So startet ESC-Legende Thomas Forstner jetzt neu durch

1989 belegte Thomas Forstner mit dem Titel "Nur ein Lied" den 5. von 22 Plätzen beim Eurovision Song Contest.
1989 belegte Thomas Forstner mit dem Titel "Nur ein Lied" den 5. von 22 Plätzen beim Eurovision Song Contest.Ali Schafler / First Look / picturedesk.com
Mit dem 5. Platz beim ESC avancierte er 1989 zum Superstar. Jetzt startet Thomas Forstner mit einem relaxten Sommer-Song neu durch.  

Nachdem er 1989 mit "Nur ein Lied" und einem fünften Platz beim Song Contest über Nacht eine unglaubliche Welle der Euphorie losgetreten hatte, gab es zwei Jahre später eine knallharte Landung. "Zero points" hieß es für ihn beim weltgrößten Gesangswettbewerb, diesmal in Rom. Jetzt will es Thomas Forstner wieder wissen!
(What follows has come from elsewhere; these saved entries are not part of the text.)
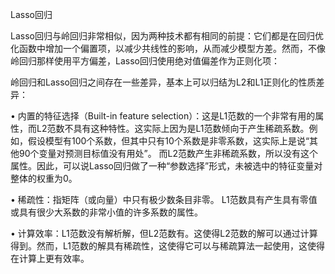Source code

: Lasso回归

Lasso回归与岭回归非常相似，因为两种技术都有相同的前提：它们都是在回归优化函数中增加一个偏置项，以减少共线性的影响，从而减少模型方差。然而，不像岭回归那样使用平方偏差，Lasso回归使用绝对值偏差作为正则化项：

岭回归和Lasso回归之间存在一些差异，基本上可以归结为L2和L1正则化的性质差异：

• 内置的特征选择（Built-in feature selection）：这是L1范数的一个非常有用的属性，而L2范数不具有这种特性。这实际上因为是L1范数倾向于产生稀疏系数。例如，假设模型有100个系数，但其中只有10个系数是非零系数，这实际上是说“其他90个变量对预测目标值没有用处”。 而L2范数产生非稀疏系数，所以没有这个属性。因此，可以说Lasso回归做了一种“参数选择”形式，未被选中的特征变量对整体的权重为0。

• 稀疏性：指矩阵（或向量）中只有极少数条目非零。 L1范数具有产生具有零值或具有很少大系数的非常小值的许多系数的属性。

• 计算效率：L1范数没有解析解，但L2范数有。这使得L2范数的解可以通过计算得到。然而，L1范数的解具有稀疏性，这使得它可以与稀疏算法一起使用，这使得在计算上更有效率。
Lavanttal als Motivationsquelle

Die Haare sind etwas länger, das Bärtchen erinnert an Khal aus "Games of Thrones", doch die Stimme ist unverkennbar. "Es ist ein Neu-Start, aber kein Comeback. Denn sonst müsste ich ja Schlager singen", stellt der inzwischen 51-Jährige am "Heute"-Telefon gleich einmal klar. Dafür meldet er sich jetzt mit einem entspannten und eingängigen Sommer-Song erfolgreich zurück.
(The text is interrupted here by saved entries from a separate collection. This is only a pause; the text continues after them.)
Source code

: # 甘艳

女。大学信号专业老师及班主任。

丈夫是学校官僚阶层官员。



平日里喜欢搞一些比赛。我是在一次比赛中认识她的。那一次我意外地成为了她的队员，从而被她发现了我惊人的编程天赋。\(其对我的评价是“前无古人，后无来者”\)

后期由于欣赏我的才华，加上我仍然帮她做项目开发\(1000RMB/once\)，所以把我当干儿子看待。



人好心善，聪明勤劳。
"Vor vier Jahren haben wir [Forstner ist seit 2009 mit seiner langjährigen Lebensgefährtin Bianca verheiratet] unseren Lebensmittelpunkt nach Kärnten verlagert, dort sind wir jetzt wirklich gut angekommen. Unsere Lebensqualität hat sich massiv erhöht, dadurch hatte ich auch mehr Motivation, Energie und Freude daran, wieder öffentlich Musik zu machen", erzählt uns der Sänger. Das Ergebnis, "Summer Dream", kann sich auch mehr als hören lassen.

"Da kommt noch mehr"

Der Song soll, in Pandemiezeiten wichtiger denn je, gute Laune verbreiten und das Publikum daran erinnern, dass man sich nicht allzu sehr über Dinge aufregt, die man nicht ändern kann. "Relaxed bleiben, das Leben genießen, denn 'Life is good'!“ so Forstner über die zentrale Botschaft des Songs.

Gemeinsam mit seinem Produzenten und Freund Charly Raneg will er auch weiterhin an neuen Songs feilen. "Da kommt noch mehr", erklärt der Wahlkärntner, der damit seine Vielfältigkeit als Künstler unter Beweis stellen möchte. "Ich fange ja quasi bei Null an, dafür hab ich jetzt die Freiheit, nach Lust und Laune Dinge ausprobieren zu können." 

Immer noch glühender ESC-Fan

Mit dem Song Contest hat er mittlerweile Frieden geschlossen. "Eigentlich habe ich daran größtenteils sehr gute Erinnerungen, bis auf die Wertung beim zweiten Mal", lacht Forstner, und schildert noch einmal die Ereignisse an diesem 4. Mai 1991. Der Tag, an dem nicht nur Venedig im Regen stand (siehe Video unten): "Alles, was schiefgehen konnte, ist an diesem Abend passiert. Der Bühnensound war so gut wie nicht vorhanden, es war einfach nur laut, die Monitorboxen waren ausgefallen - aber das passiert eben, wenn man live auf einer Bühne singt, damit muss man leben". Abgehakt.

Und den ESC heuer sieht er sich an? "Natürlich", so der 51-Jährige. Auch wenn das Ausscheiden Vincent Buenos ihn schon sehr überrascht hat. Doch wer könnte es besser wissen als er, dass der Song Contest eben seine eigenen Gesetze hat.